TASK OBJECTIVE
Reduce the material below to its lines containing "backslash".
⁂
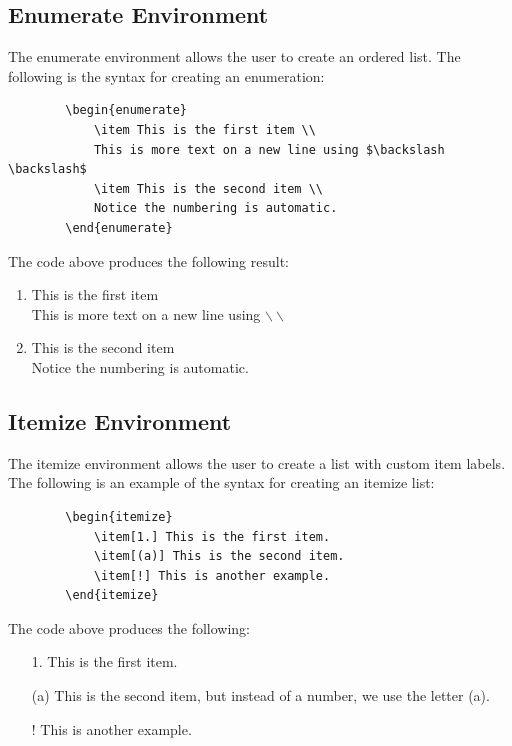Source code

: \documentclass[]{article}
\begin{document}
    \subsection{Enumerate Environment}
    The enumerate environment allows the user to create an ordered list. The following is the syntax for creating an enumeration:
    \begin{verbatim}
        \begin{enumerate}
            \item This is the first item \\
            This is more text on a new line using $\backslash \backslash$
            \item This is the second item \\
            Notice the numbering is automatic.
        \end{enumerate}
    \end{verbatim}
    The code above produces the following result:
    \begin{enumerate}
        \item This is the first item \\
        This is more text on a new line using $\backslash \backslash$
        \item This is the second item \\
        Notice the numbering is automatic.
    \end{enumerate}
    \subsection{Itemize Environment}
    The itemize environment allows the user to create a list with custom item labels. The following is an example of the syntax for creating an itemize list:
    \begin{verbatim}
        \begin{itemize}
            \item[1.] This is the first item.
            \item[(a)] This is the second item.
            \item[!] This is another example.
        \end{itemize}
    \end{verbatim}
    The code above produces the following:
    \begin{itemize}
        \item[1.] This is the first item.
        \item[(a)] This is the second item, but instead of a number, we use the letter (a).
        \item[!] This is another example.
    \end{itemize}
\end{document}
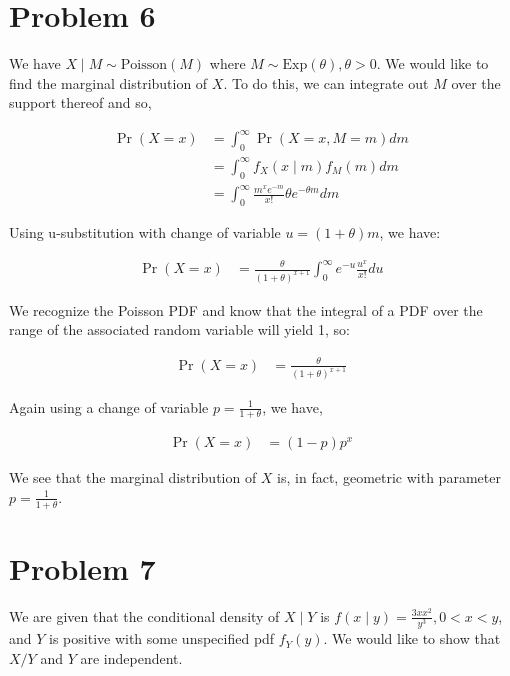 \documentclass[11pt]{article}
\begin{document}
\section*{Problem 6}

We have $X \mid M \sim \mathrm{Poisson}(M)$ where $M \sim
\mathrm{Exp}(\theta), \theta > 0$.  We would like to find the marginal
distribution of $X$.  To do this, we can integrate out $M$ over the
support thereof and so,

\begin{align*}
  \Pr{(X = x)} &= \int_0^{\infty} \Pr{(X=x,M=m)} dm \\
  &= \int_0^{\infty} f_X(x \mid m) f_M(m) dm \\
  &= \int_0^{\infty} \frac{m^x e^{-m}}{x!}
    \theta e^{-\theta m} dm
\end{align*}

Using u-substitution with change of variable $u = (1+\theta)m$, we
have:

\begin{align*}
  \Pr{(X=x)} &= \frac{\theta}{(1+\theta)^{x+1}} \int_0^{\infty} e^{-u}
               \frac{u^x}{x!} du
\end{align*}

We recognize the Poisson PDF and know that the integral of a PDF over
the range of the associated random variable will yield 1, so:

\begin{align*}
  \Pr{(X=x)} &= \frac{\theta}{(1+\theta)^{x+1}}
\end{align*}

Again using a change of variable $p = \frac{1}{1+\theta}$, we have,

\begin{align*}
  \Pr{(X=x)} &= (1-p)p^x
\end{align*}

We see that the marginal distribution of $X$ is, in fact, geometric with parameter $p =
\frac{1}{1+\theta}$.

\section*{Problem 7}

We are given that the conditional density of $X \mid Y$ is $f(x \mid
y) = \frac{3xx^2}{y^3}, 0<x<y$, and $Y$ is positive with some
unspecified pdf $f_Y(y)$.  We would like to show that $X/Y$ and $Y$
are independent.
\end{document}
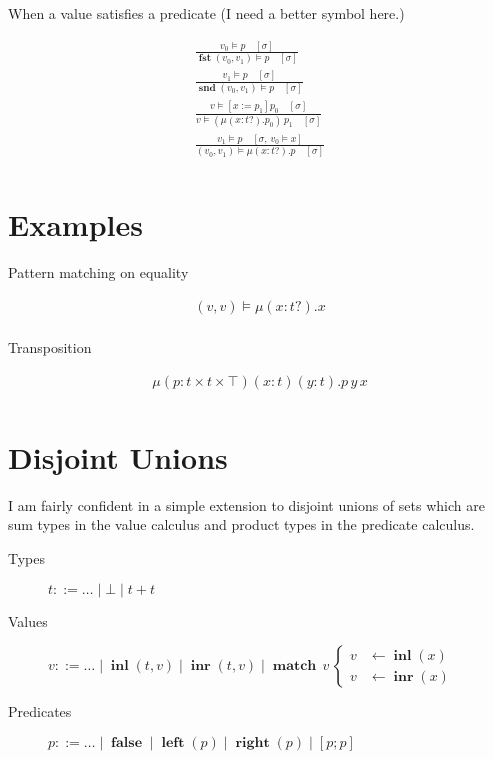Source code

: \documentclass[twocolumn, fleqn]{scrartcl}
\newcommand{\bnfdef}{\mathbin{::=}}
\DeclareMathOperator{\fst}{\textbf{fst}}
\DeclareMathOperator{\snd}{\textbf{snd}}
\DeclareMathOperator{\inl}{\textbf{inl}}
\DeclareMathOperator{\inr}{\textbf{inr}}
\DeclareMathOperator{\false}{\textbf{false}}
\DeclareMathOperator{\lft}{\textbf{left}}
\DeclareMathOperator{\rgt}{\textbf{right}}
\DeclareMathOperator{\update}{:=}
\DeclareMathOperator{\case}{\textbf{match}}
\begin{document}
When a value satisfies a predicate (I need a better symbol here.)

\begin{multline*}
\frac{
  v_0 \models p \quad [\sigma]
}{
  \fst ( v_0 , v_1 ) \models p \quad [\sigma]
}\\
\frac{
  v_1 \models p \quad [\sigma]
}{
  \snd ( v_0 , v_1 ) \models p \quad [\sigma]
}\\
\frac{
  v \models [x \update p_1] p_0 \quad [\sigma]
}{
  v \models ( \mu (x \colon t ?). p_0) \, p_1 \quad [\sigma]
}\\
\frac{
  v_1 \models p \quad [ \sigma , \, v_0 \models x]
}{
  ( v_0 , v_1 ) \models \mu (x \colon t ?). p \quad [\sigma]
}\\
\end{multline*}

\section*{Examples}

Pattern matching on equality

\begin{multline*}
   ( v , v ) \models \mu (x \colon t ?). x\\
\end{multline*}

Transposition

\begin{multline*}
   \mu (p \colon t \times t \times \top) (x \colon t) (y \colon t). p \, y \, x\\
\end{multline*}

\section*{Disjoint Unions}

I am fairly confident in a simple extension to disjoint unions
of sets which are sum types in the value calculus and product types in
the predicate calculus.

\begin{description}
\item[Types] \( t \bnfdef \ldots \mid \bot \mid t + t \)
\item[Values] \( v \bnfdef \ldots \mid \inl(t, v) \mid \inr(t, v) \mid
  \case \, v \,
  \begin{cases}
    v & \leftarrow \inl(x) \\
    v & \leftarrow \inr(x)
  \end{cases}
  \)
\item[Predicates] \( p \bnfdef \ldots \mid \false \mid \lft(p) \mid \rgt(p) \mid [ p ; p ] \)
\end{description}
\end{document}
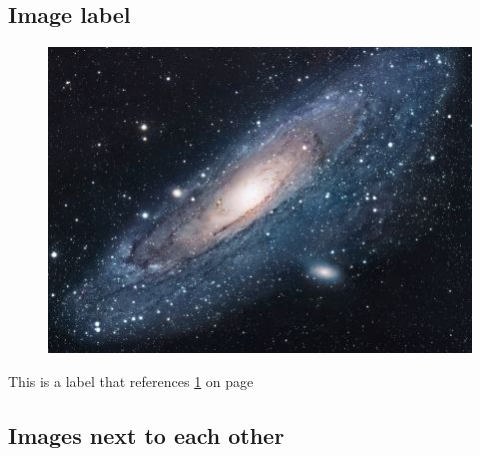 \documentclass{article}
\begin{document}
\subsection{Image label}
\begin{figure}[!ht]
  \centering
\includegraphics[]{universe.jpg}
\label{fig:spiralgalaxy}
\end{figure}

This is a label that references \ref{fig:spiralgalaxy} on page \pageref{fig:spiralgalaxy}

\subsection{Images next to each other}
\end{document}
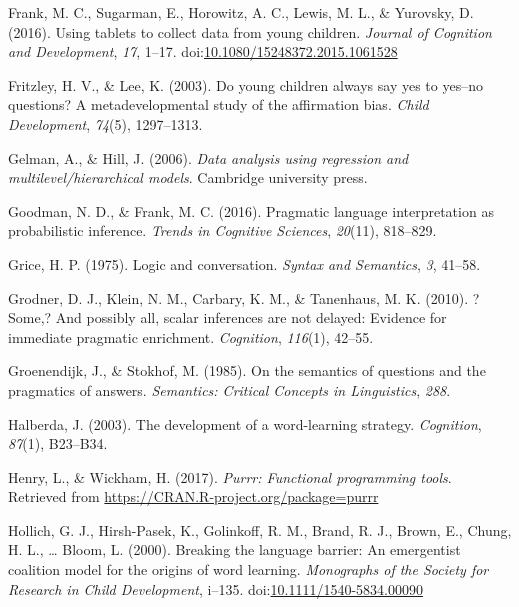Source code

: \documentclass[man]{apa6}
\begin{document}
\hypertarget{ref-frank2016}{}
Frank, M. C., Sugarman, E., Horowitz, A. C., Lewis, M. L., \& Yurovsky,
D. (2016). Using tablets to collect data from young children.
\emph{Journal of Cognition and Development}, \emph{17}, 1--17.
doi:\href{https://doi.org/10.1080/15248372.2015.1061528}{10.1080/15248372.2015.1061528}

\hypertarget{ref-fritzley2003young}{}
Fritzley, H. V., \& Lee, K. (2003). Do young children always say yes to
yes--no questions? A metadevelopmental study of the affirmation bias.
\emph{Child Development}, \emph{74}(5), 1297--1313.

\hypertarget{ref-gelman2006data}{}
Gelman, A., \& Hill, J. (2006). \emph{Data analysis using regression and
multilevel/hierarchical models}. Cambridge university press.

\hypertarget{ref-goodman2016}{}
Goodman, N. D., \& Frank, M. C. (2016). Pragmatic language
interpretation as probabilistic inference. \emph{Trends in Cognitive
Sciences}, \emph{20}(11), 818--829.

\hypertarget{ref-grice1975logic}{}
Grice, H. P. (1975). Logic and conversation. \emph{Syntax and
Semantics}, \emph{3}, 41--58.

\hypertarget{ref-grodner2010}{}
Grodner, D. J., Klein, N. M., Carbary, K. M., \& Tanenhaus, M. K.
(2010). ?Some,? And possibly all, scalar inferences are not delayed:
Evidence for immediate pragmatic enrichment. \emph{Cognition},
\emph{116}(1), 42--55.

\hypertarget{ref-groenendijk1985semantics}{}
Groenendijk, J., \& Stokhof, M. (1985). On the semantics of questions
and the pragmatics of answers. \emph{Semantics: Critical Concepts in
Linguistics}, \emph{288}.

\hypertarget{ref-halberda2003development}{}
Halberda, J. (2003). The development of a word-learning strategy.
\emph{Cognition}, \emph{87}(1), B23--B34.

\hypertarget{ref-R-purrr}{}
Henry, L., \& Wickham, H. (2017). \emph{Purrr: Functional programming
tools}. Retrieved from \url{https://CRAN.R-project.org/package=purrr}

\hypertarget{ref-hollich2000}{}
Hollich, G. J., Hirsh-Pasek, K., Golinkoff, R. M., Brand, R. J., Brown,
E., Chung, H. L., \ldots{} Bloom, L. (2000). Breaking the language
barrier: An emergentist coalition model for the origins of word
learning. \emph{Monographs of the Society for Research in Child
Development}, i--135.
doi:\href{https://doi.org/10.1111/1540-5834.00090}{10.1111/1540-5834.00090}
\end{document}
⁂
RESULT
            This is more text on a new line using $\backslash \backslash$
        This is more text on a new line using $\backslash \backslash$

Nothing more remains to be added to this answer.